Supplied information »
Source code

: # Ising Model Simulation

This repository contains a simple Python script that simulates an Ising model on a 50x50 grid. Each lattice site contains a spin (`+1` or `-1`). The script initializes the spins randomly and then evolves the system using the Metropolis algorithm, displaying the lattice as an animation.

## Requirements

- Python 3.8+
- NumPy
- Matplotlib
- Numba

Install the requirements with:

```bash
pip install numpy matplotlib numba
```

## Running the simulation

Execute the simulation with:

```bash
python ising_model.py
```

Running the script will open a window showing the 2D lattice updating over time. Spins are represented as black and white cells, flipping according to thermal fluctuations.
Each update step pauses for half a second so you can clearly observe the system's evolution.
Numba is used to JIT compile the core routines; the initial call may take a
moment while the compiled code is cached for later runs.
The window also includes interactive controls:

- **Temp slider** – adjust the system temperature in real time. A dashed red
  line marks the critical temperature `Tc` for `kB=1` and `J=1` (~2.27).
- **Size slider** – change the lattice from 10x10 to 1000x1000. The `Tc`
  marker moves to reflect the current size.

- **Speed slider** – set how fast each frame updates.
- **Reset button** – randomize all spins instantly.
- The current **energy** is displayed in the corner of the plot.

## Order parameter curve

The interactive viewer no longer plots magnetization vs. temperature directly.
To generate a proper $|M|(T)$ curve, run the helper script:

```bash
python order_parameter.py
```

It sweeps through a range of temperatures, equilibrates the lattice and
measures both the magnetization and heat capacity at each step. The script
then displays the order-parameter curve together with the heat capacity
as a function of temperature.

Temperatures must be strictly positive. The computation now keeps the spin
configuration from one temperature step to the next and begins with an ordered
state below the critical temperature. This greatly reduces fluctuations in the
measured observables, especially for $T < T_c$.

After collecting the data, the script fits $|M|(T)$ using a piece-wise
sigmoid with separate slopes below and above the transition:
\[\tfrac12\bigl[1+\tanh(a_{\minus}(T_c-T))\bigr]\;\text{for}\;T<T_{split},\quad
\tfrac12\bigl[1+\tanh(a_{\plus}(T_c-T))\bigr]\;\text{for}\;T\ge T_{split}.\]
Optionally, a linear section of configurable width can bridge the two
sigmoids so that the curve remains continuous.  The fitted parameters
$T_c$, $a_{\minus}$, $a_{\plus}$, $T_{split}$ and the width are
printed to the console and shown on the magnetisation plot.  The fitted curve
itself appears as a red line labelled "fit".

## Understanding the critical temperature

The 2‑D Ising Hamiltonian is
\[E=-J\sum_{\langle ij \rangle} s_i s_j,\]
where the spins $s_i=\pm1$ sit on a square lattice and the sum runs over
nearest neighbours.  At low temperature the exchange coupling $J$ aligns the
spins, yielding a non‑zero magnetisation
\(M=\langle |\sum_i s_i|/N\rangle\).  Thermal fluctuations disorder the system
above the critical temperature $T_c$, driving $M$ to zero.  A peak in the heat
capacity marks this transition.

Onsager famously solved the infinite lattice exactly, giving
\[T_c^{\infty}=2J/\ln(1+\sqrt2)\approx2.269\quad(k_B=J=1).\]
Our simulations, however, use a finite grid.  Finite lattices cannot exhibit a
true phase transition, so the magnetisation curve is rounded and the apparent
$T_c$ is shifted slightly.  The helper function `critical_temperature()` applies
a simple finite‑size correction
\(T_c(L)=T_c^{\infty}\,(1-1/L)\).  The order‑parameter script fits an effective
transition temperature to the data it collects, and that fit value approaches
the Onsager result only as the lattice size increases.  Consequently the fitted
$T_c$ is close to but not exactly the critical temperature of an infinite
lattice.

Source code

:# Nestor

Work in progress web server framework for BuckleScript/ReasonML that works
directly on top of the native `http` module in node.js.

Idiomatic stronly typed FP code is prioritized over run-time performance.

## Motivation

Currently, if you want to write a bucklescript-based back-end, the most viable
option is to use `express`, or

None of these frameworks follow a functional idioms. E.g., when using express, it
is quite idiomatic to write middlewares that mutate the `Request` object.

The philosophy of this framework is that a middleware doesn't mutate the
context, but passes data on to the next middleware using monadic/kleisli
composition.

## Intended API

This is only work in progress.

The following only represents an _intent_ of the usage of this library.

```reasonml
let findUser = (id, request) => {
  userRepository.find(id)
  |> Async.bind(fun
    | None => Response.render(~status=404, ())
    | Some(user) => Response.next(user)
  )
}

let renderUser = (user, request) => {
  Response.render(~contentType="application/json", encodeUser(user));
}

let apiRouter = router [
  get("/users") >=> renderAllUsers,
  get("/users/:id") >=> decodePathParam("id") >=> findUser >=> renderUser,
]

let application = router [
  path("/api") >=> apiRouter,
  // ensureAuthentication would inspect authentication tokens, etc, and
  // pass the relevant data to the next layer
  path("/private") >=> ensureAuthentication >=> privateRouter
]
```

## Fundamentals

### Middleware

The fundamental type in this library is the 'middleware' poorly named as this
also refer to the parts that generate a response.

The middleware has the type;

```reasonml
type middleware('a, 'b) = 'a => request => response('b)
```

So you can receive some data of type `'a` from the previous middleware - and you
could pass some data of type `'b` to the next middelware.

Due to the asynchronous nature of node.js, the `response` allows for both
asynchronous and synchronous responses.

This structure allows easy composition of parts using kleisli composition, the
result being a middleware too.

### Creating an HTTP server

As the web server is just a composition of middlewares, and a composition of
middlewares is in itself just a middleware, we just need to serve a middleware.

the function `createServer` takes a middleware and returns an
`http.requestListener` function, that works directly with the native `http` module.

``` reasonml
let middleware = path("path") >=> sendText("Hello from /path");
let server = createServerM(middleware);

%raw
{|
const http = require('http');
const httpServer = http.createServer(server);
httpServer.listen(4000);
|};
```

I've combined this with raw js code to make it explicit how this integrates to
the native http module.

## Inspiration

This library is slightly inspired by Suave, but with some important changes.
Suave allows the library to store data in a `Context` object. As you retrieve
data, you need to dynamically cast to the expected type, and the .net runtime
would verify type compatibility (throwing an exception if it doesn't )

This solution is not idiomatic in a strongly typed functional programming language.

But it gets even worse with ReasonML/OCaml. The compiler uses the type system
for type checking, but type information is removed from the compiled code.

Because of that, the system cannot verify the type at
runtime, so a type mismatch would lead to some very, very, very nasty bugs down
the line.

Description of the task »
Look through the entries above for the word "allows". Copy every line where it shows up.

Your solution »
Due to the asynchronous nature of node.js, the `response` allows for both
This structure allows easy composition of parts using kleisli composition, the
Suave allows the library to store data in a `Context` object. As you retrieve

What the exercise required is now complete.